- [What you have to do] Among the following entries, how many lines hold the string "beta"? State only the number.

- [Stored data]
- - - - -
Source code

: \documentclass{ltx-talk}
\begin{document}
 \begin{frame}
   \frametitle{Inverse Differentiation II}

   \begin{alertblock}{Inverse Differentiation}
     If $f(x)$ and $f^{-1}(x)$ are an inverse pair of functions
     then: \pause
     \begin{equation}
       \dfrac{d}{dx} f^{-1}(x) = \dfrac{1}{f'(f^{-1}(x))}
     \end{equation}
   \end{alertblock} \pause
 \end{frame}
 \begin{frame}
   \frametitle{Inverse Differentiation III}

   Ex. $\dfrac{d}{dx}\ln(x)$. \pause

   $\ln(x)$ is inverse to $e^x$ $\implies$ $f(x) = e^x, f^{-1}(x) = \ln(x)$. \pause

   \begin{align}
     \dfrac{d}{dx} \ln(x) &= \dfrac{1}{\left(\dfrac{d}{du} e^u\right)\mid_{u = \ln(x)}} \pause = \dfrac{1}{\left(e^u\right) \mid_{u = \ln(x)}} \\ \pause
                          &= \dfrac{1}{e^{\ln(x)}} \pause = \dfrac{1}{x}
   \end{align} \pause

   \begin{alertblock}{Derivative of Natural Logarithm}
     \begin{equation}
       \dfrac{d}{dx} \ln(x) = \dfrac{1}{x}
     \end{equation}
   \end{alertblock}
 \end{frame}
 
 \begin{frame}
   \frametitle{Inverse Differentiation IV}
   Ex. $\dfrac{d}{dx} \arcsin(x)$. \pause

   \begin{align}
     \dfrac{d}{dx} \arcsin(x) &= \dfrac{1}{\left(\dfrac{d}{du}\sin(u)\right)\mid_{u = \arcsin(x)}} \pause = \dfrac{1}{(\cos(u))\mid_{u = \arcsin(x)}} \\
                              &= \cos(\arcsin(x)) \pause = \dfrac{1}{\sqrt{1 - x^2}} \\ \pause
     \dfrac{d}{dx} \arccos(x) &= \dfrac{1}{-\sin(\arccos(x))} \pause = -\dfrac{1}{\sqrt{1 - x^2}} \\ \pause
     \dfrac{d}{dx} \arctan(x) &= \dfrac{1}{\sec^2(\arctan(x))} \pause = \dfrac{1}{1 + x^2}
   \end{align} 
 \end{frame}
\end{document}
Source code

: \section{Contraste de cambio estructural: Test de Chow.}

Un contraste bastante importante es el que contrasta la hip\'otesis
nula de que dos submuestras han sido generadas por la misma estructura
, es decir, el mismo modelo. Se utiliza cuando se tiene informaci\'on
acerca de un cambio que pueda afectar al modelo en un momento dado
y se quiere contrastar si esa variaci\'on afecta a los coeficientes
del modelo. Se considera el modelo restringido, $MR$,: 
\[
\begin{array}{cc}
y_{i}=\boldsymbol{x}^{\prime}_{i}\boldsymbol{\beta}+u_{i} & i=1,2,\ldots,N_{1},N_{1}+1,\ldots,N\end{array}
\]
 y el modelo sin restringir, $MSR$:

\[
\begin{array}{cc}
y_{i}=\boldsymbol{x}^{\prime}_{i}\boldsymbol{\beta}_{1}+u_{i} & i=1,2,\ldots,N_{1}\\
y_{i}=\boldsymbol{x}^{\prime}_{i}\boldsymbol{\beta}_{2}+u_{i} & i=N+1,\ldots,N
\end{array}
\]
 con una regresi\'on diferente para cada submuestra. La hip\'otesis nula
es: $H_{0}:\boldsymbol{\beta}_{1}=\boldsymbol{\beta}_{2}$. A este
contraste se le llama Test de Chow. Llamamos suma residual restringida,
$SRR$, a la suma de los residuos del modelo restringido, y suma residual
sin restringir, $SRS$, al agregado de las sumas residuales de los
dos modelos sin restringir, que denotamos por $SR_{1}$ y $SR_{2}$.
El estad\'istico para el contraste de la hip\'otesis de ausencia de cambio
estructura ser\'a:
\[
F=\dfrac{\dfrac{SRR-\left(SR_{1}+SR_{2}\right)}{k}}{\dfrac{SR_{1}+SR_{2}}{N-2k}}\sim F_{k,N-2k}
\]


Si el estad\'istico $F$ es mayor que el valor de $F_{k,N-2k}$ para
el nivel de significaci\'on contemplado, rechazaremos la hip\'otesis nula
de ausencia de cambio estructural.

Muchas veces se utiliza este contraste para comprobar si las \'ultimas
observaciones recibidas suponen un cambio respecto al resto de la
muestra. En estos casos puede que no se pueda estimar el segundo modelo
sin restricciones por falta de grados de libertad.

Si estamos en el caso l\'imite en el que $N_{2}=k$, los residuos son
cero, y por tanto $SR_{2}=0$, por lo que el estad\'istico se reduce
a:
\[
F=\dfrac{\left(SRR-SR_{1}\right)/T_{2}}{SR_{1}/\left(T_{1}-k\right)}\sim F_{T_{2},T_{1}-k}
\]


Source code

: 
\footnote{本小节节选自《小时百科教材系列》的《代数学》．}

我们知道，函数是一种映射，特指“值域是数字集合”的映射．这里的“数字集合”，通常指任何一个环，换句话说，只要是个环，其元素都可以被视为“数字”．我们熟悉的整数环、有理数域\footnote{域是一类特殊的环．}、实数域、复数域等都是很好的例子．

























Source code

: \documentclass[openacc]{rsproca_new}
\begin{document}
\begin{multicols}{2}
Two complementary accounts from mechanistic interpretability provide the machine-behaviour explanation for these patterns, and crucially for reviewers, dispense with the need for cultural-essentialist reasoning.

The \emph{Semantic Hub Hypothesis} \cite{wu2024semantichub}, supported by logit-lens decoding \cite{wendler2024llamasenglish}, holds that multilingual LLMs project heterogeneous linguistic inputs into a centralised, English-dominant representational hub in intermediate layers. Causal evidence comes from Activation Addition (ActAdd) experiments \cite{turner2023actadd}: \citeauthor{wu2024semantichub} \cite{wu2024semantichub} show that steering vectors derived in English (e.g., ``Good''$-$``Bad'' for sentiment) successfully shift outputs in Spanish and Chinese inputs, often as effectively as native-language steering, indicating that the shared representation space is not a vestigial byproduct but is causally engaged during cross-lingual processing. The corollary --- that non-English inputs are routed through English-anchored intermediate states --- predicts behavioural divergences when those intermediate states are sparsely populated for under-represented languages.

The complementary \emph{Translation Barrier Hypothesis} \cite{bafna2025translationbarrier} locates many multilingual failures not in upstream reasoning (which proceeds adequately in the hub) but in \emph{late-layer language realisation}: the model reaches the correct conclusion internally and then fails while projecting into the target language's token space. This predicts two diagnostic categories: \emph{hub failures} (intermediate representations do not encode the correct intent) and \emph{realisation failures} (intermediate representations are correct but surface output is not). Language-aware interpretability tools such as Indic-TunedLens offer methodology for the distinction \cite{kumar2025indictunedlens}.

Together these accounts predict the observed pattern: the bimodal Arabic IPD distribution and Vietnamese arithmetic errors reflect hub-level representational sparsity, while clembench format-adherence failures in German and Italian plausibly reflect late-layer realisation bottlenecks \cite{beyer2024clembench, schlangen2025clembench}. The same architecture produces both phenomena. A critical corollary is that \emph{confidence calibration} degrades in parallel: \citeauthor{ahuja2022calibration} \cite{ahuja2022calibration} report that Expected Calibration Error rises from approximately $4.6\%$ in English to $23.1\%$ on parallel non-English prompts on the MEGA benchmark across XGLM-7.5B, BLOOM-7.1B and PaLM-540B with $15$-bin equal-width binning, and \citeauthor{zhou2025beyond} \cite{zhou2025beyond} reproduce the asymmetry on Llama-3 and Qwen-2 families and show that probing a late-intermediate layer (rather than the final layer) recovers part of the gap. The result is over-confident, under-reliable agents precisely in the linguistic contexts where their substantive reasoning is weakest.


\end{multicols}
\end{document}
- - - - -
- [Exercise solution] 4